Doctor: The Good News, my dear Eric, is that I’m taking nurse Jensen out to dinner tonight at the most expensive French Restaurant in town. I’ve rented the Lover’s Suite at the BerkShire Hotel. and who knows where the night will end?

BUSINESS SLOGANS … 25 Funny Lines (Jokes) For The Price of One. (I should make you vote it up 25 times!!!)
…….
Local ad for a Plumber:
“We repair what your husband fixed.” …
…..
On the trucks of a local plumbing company in Pennsylvania:
“Don’t sleep with a drip - call your plumber.” ….
….
Pizza shop slogan:
“7 days without pizza makes one Weak.” ….
….
At a tire shop in Milwaukee:
“Invite us to your next blowout.”
Door of a plastic surgeon’s office:
“Hello, can we pick your nose?”
Sign at the psychic’s Hotline:
“Don’t call us, we’ll call you.”
At a Laundry Shop:
“How about we refund your money, send you a new one at no charge, close the store and have the manager shot. Would that be satisfactory?”
At a Towing Company:
“We don’t charge an arm and a leg. We want your tows.”

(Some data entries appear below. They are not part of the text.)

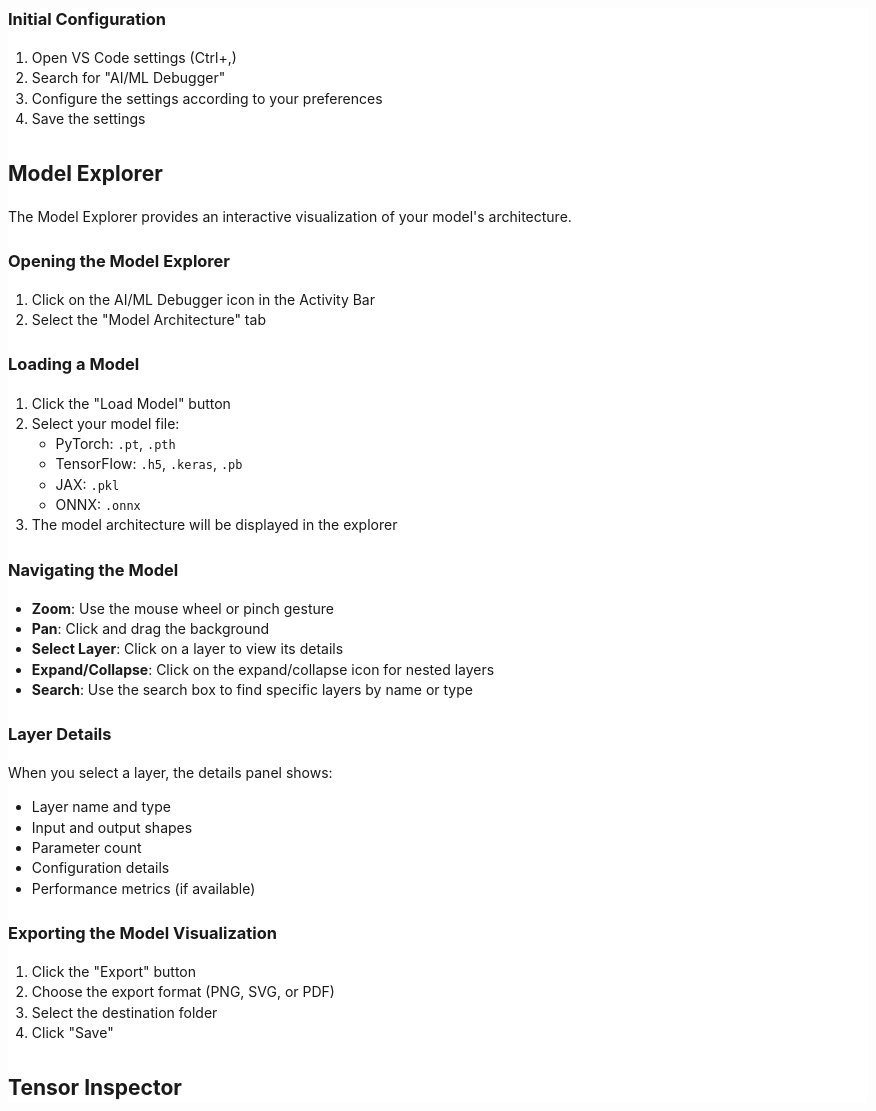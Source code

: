 ### Initial Configuration

1. Open VS Code settings (Ctrl+,)
2. Search for "AI/ML Debugger"
3. Configure the settings according to your preferences
4. Save the settings

## Model Explorer

The Model Explorer provides an interactive visualization of your model's architecture.

### Opening the Model Explorer

1. Click on the AI/ML Debugger icon in the Activity Bar
2. Select the "Model Architecture" tab

### Loading a Model

1. Click the "Load Model" button
2. Select your model file:
   - PyTorch: `.pt`, `.pth`
   - TensorFlow: `.h5`, `.keras`, `.pb`
   - JAX: `.pkl`
   - ONNX: `.onnx`
3. The model architecture will be displayed in the explorer

### Navigating the Model

- **Zoom**: Use the mouse wheel or pinch gesture
- **Pan**: Click and drag the background
- **Select Layer**: Click on a layer to view its details
- **Expand/Collapse**: Click on the expand/collapse icon for nested layers
- **Search**: Use the search box to find specific layers by name or type

### Layer Details

When you select a layer, the details panel shows:

- Layer name and type
- Input and output shapes
- Parameter count
- Configuration details
- Performance metrics (if available)

### Exporting the Model Visualization

1. Click the "Export" button
2. Choose the export format (PNG, SVG, or PDF)
3. Select the destination folder
4. Click "Save"

## Tensor Inspector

Billboard on the side of the road:
“Keep your eyes on the road and stop reading these signs.”
On an Electricians truck:
“Let us remove your shorts.”
In a Non-smoking Area:
“If we see smoking, we will assume you are on fire and take appropriate action.”
On Maternity Room Door:
“Push, Push, Push.”
At an Optometrist’s Office:
“If you don’t see what your looking for, you’ve come to the right place.”
On a Taxidermist’s window:
“We really know our stuff.”
In a Podiatrist’s office:
“Time wounds all heels.”
On a Butchers window:
“Let me meat your needs.”
On a fence:
“SalesmEn Welcome, Dog food is expensive.”
At a car Dealership :
“The best way to get back on your feet - miss a car payment.”
Outside a Muffler Shop:
“No appointment Necessary, we hear you coming.”
Outside a Hotel:
“Help! We need inn-experienced people.”
On a desk in a reception room:
“We shoot every 3rd salesman and the 2nd one just left.”
In a Veterinarian’s waiting room:
“Be back in 5 minutes, Sit ! Stay! ”
At the Electric Company:
“We would be de-lighted if you send in your bill. However, if you don’t you will be.”
On the door of a Computer Store:
“Out for a quick byte.”
In a Restaurant window:
“Don’t stand there and be hungry, come on in and get fed up.”